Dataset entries

▽

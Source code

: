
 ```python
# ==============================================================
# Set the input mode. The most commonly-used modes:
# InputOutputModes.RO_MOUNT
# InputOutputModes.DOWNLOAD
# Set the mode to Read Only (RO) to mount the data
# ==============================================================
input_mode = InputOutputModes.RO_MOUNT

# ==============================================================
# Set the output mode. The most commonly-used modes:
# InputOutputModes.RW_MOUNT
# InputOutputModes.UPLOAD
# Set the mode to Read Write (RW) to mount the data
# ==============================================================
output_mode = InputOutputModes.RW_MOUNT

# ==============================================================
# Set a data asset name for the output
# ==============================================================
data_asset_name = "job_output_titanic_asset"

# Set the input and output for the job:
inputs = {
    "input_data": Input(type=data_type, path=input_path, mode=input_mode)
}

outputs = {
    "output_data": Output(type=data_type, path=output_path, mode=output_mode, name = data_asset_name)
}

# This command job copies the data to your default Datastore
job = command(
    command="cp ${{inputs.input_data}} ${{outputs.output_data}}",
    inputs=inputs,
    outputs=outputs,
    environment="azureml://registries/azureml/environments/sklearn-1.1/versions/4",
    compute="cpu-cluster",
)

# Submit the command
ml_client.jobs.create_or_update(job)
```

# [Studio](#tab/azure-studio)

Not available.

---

△

All the entries are to be set down exactly as they appear.

= Solved exercise =
Source code

:
 ```python
# ==============================================================
# Set the input mode. The most commonly-used modes:
# InputOutputModes.RO_MOUNT
# InputOutputModes.DOWNLOAD
# Set the mode to Read Only (RO) to mount the data
# ==============================================================
input_mode = InputOutputModes.RO_MOUNT

# ==============================================================
# Set the output mode. The most commonly-used modes:
# InputOutputModes.RW_MOUNT
# InputOutputModes.UPLOAD
# Set the mode to Read Write (RW) to mount the data
# ==============================================================
output_mode = InputOutputModes.RW_MOUNT

# ==============================================================
# Set a data asset name for the output
# ==============================================================
data_asset_name = "job_output_titanic_asset"

# Set the input and output for the job:
inputs = {
    "input_data": Input(type=data_type, path=input_path, mode=input_mode)
}

outputs = {
    "output_data": Output(type=data_type, path=output_path, mode=output_mode, name = data_asset_name)
}

# This command job copies the data to your default Datastore
job = command(
    command="cp ${{inputs.input_data}} ${{outputs.output_data}}",
    inputs=inputs,
    outputs=outputs,
    environment="azureml://registries/azureml/environments/sklearn-1.1/versions/4",
    compute="cpu-cluster",
)

# Submit the command
ml_client.jobs.create_or_update(job)
```

# [Studio](#tab/azure-studio)

Not available.

---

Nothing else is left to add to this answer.